That love translated into post-medical school training that included an internship at Massachusetts General Hospital, Harvard Medical School, where he also did his residency in psychiatry, as well as a fellowship in child and adolescent psychiatry.
His first job, post-Harvard, was back at his alma mater. There, during the past 10 years, he oversaw a Student Wellness Program that sought to maintain the physical and mental health of highly-stressed medical students, providing them with classes in yoga and healthy cooking, forums on nutrition and sleep, a mentoring program and more.
"From that, I realized that I love leading, building programs, raising morale. Now, the opportunity to be chair of a department is just a continuation of that," he said.
As the chair, he is setting a host of goals, not least of which is this: "To see more medical students choose psychiatry and stay here and work in the state. We need to eliminate health disparities in Mississippi, and that includes disparities in the treatment of mental illness."
Rodgers will help treat some of those illnesses himself, particularly those affecting children. "I will be able to see patients," he said.
As an administrator, he oversees about two dozen faculty members, leading them from an office furnished with shelves holding items that suggest his priority as a clinician: toys, teddy bears and other stuffed animals.
"There probably aren't too many chairs who have all that," he said.
Dr. Nicole J. Borges
State University Boonshoft School of Medicine, has joined the Medical Center faculty as professor of pediatrics and assistant dean for medical education research and scholarship.
Borges will provide a supportive environment to build a community of educational scholars by mentoring faculty and providing informal and formal instruction to faculty on the scholarship of teaching and learning; assisting faculty in the design of viable educational research and scholarly projects, including both quantitative and qualitative, and completion of projects for presentation and publication; and developing collaborative relationships with UMMC schools and departments to foster educational research and scholarship.
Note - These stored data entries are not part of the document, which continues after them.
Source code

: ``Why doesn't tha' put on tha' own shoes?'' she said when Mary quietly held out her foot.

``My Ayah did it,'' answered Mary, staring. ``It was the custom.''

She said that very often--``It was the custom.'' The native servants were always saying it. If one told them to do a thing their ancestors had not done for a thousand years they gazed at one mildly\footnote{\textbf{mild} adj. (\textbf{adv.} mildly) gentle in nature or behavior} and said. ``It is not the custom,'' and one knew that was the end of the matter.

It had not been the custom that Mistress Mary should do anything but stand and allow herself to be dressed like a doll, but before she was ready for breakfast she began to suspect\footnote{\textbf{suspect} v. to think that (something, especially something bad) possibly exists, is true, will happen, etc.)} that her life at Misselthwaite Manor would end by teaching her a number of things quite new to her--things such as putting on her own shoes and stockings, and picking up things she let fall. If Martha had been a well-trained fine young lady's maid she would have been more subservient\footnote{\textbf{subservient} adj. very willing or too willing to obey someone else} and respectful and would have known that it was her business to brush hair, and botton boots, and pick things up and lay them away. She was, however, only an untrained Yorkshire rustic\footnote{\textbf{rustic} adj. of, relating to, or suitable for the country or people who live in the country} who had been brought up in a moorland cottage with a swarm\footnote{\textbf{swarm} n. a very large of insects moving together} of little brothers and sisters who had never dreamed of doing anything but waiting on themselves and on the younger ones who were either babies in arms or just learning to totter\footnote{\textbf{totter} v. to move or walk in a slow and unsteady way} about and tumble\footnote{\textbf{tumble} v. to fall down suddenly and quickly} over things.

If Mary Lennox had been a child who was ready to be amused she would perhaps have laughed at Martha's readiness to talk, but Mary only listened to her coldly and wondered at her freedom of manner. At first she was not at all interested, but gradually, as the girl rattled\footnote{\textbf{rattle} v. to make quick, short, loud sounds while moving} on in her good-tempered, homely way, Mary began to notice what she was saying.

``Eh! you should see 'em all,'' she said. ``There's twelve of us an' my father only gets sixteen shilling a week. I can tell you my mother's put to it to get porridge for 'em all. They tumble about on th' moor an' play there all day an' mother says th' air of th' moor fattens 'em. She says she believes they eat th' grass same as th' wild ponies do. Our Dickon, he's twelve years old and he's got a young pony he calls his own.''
After receiving the B.A. in psychology from Boston University in 1988, Borges earned the M.A. in agency counseling in 1993 and the Ph.D. in counseling psychology in 1998 at Indiana State University. She did an internship in clinical psychology from 1997-98 at Veteran's Administration Hospital, Danville, Illinois, and a fellowship in clinical health psychology from 1998-99 in the Department of Internal Medicine at the Virginia Commonwealth University School of Medicine.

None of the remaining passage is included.